Superannuation death benefits – Review succession plans

August 24th, 2021

1 July 2021, saw the Transfer Balance Cap (TBC) indexed for the first time to $1.7 million from the original $1.6 million limit which was introduced on 1 July 2017. Indexation of the TBC means there is no longer a single cap that applies to all individuals. Instead, every member has their own personal TBC of between $1.6 million and $1.7 million, depending on their circumstances. If you are already in receipt of a pension, it is important to review your personal TBC and seek help if you unsure how to calculate, or locate, your personal TBC

The TBC not only imposes a limit on the amount of capital that you can transfer to the retirement phase of super, but it also has an impact on what happens to your superannuation when you die. The $1.7 million TBC applies to pensions paid to your dependants after you die (called death benefit pensions or reversionary pensions) meaning it has a substantial impact on estate planning. 

When it comes to the TBC, the main issues that you need to plan for in the event of death include:

  • If your death benefit will be paid as a death benefit pension, your beneficiary’s TBC will be relevant in determining how much can be paid as a pension to them. Any excess death benefit above their TBC must be paid as a lump sum to them.  This limits the amount of money that can now be retained within the superannuation environment upon your death.
  • Where your dependant has already used some of their TBC, you may need to consider strategies which maximise the amount of your benefits that can remain in the SMSF on your death and minimize the amount that would need to be paid to your beneficiaries as a lump sum.
  • The special rules which delay when the reversionary pension counts towards the new recipient’s TBC and the differences between how reversionary and non-reversionary pensions are counted towards the new recipient’s TBC.
  • The special rules that operate to modify the TBC of a child in receipt of a death benefit pension to ensure that their personal TBC is not exhausted.
  • The ability for a recipient of a death benefit pension to rollover the pension to another super fund (note, to satisfy the regulatory rules, a new death benefit pension must be commenced in the new fund or the amount must be withdrawn from the superannuation environment as a lump sum death benefit).

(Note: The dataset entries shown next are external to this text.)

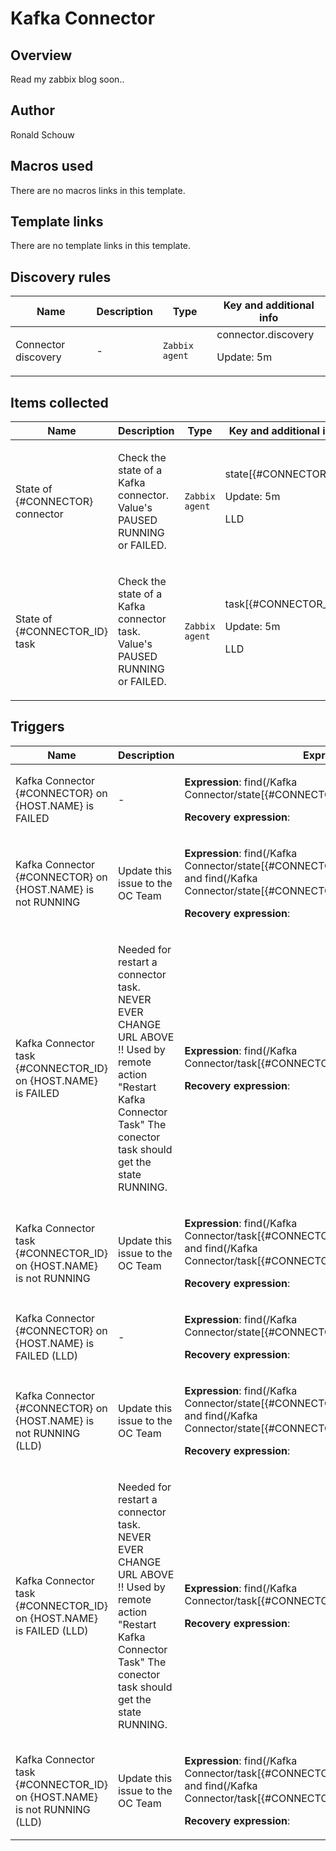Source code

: # Kafka Connector

## Overview

 Read my zabbix blog soon..



## Author

Ronald Schouw

## Macros used

There are no macros links in this template.

## Template links

There are no template links in this template.

## Discovery rules

|Name|Description|Type|Key and additional info|
|----|-----------|----|----|
|Connector discovery|<p>-</p>|`Zabbix agent`|connector.discovery<p>Update: 5m</p>|
## Items collected

|Name|Description|Type|Key and additional info|
|----|-----------|----|----|
|State of {#CONNECTOR}  connector|<p>Check the state of a Kafka connector. Value's PAUSED RUNNING or FAILED.</p>|`Zabbix agent`|state[{#CONNECTOR}]<p>Update: 5m</p><p>LLD</p>|
|State of {#CONNECTOR_ID} task|<p>Check the state of a Kafka connector task. Value's PAUSED RUNNING or FAILED.</p>|`Zabbix agent`|task[{#CONNECTOR_ID}]<p>Update: 5m</p><p>LLD</p>|
## Triggers

|Name|Description|Expression|Priority|
|----|-----------|----------|--------|
|Kafka Connector {#CONNECTOR} on {HOST.NAME} is FAILED|<p>-</p>|<p>**Expression**: find(/Kafka Connector/state[{#CONNECTOR}],,"like","FAILED")=1</p><p>**Recovery expression**: </p>|not classified|
|Kafka Connector {#CONNECTOR} on {HOST.NAME} is not RUNNING|<p>Update this issue to the OC Team</p>|<p>**Expression**: find(/Kafka Connector/state[{#CONNECTOR}],6h,"like","RUNNING")=0 and find(/Kafka Connector/state[{#CONNECTOR}],,"like","FAILED")=1</p><p>**Recovery expression**: </p>|warning|
|Kafka Connector task {#CONNECTOR_ID} on {HOST.NAME} is FAILED|<p>Needed for restart a connector task. NEVER EVER CHANGE URL ABOVE !! Used by remote action "Restart Kafka Connector Task" The conector task should get the state RUNNING.</p>|<p>**Expression**: find(/Kafka Connector/task[{#CONNECTOR_ID}],,"like","FAILED")=1</p><p>**Recovery expression**: </p>|not classified|
|Kafka Connector task {#CONNECTOR_ID} on {HOST.NAME} is not RUNNING|<p>Update this issue to the OC Team</p>|<p>**Expression**: find(/Kafka Connector/task[{#CONNECTOR_ID}],6h,"like","RUNNING")=0 and find(/Kafka Connector/task[{#CONNECTOR_ID}],,"like","FAILED")=1</p><p>**Recovery expression**: </p>|warning|
|Kafka Connector {#CONNECTOR} on {HOST.NAME} is FAILED (LLD)|<p>-</p>|<p>**Expression**: find(/Kafka Connector/state[{#CONNECTOR}],,"like","FAILED")=1</p><p>**Recovery expression**: </p>|not classified|
|Kafka Connector {#CONNECTOR} on {HOST.NAME} is not RUNNING (LLD)|<p>Update this issue to the OC Team</p>|<p>**Expression**: find(/Kafka Connector/state[{#CONNECTOR}],6h,"like","RUNNING")=0 and find(/Kafka Connector/state[{#CONNECTOR}],,"like","FAILED")=1</p><p>**Recovery expression**: </p>|warning|
|Kafka Connector task {#CONNECTOR_ID} on {HOST.NAME} is FAILED (LLD)|<p>Needed for restart a connector task. NEVER EVER CHANGE URL ABOVE !! Used by remote action "Restart Kafka Connector Task" The conector task should get the state RUNNING.</p>|<p>**Expression**: find(/Kafka Connector/task[{#CONNECTOR_ID}],,"like","FAILED")=1</p><p>**Recovery expression**: </p>|not classified|
|Kafka Connector task {#CONNECTOR_ID} on {HOST.NAME} is not RUNNING (LLD)|<p>Update this issue to the OC Team</p>|<p>**Expression**: find(/Kafka Connector/task[{#CONNECTOR_ID}],6h,"like","RUNNING")=0 and find(/Kafka Connector/task[{#CONNECTOR_ID}],,"like","FAILED")=1</p><p>**Recovery expression**: </p>|warning|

Given the significant shift in the landscape with respect to SMSFs and estate planning, we also strongly recommend that trustees have their SMSF trust deed reviewed to ensure maximum flexibility when dealing with excess TBC amounts, rollover of death benefits, reversionary pensions and child pensions. This should be done alongside the review of any binding death benefit nomination(s) you have in place to ensure that they too are valid and provide the certainty in how your death benefits will be dealt with upon your death.

The payment and tax treatment of death benefits paid from an SMSF has traditionally been a complex area, with the need to obtain advice from a specialist. With the recent introduction of the TBC, the need for specialist advice has never been more important.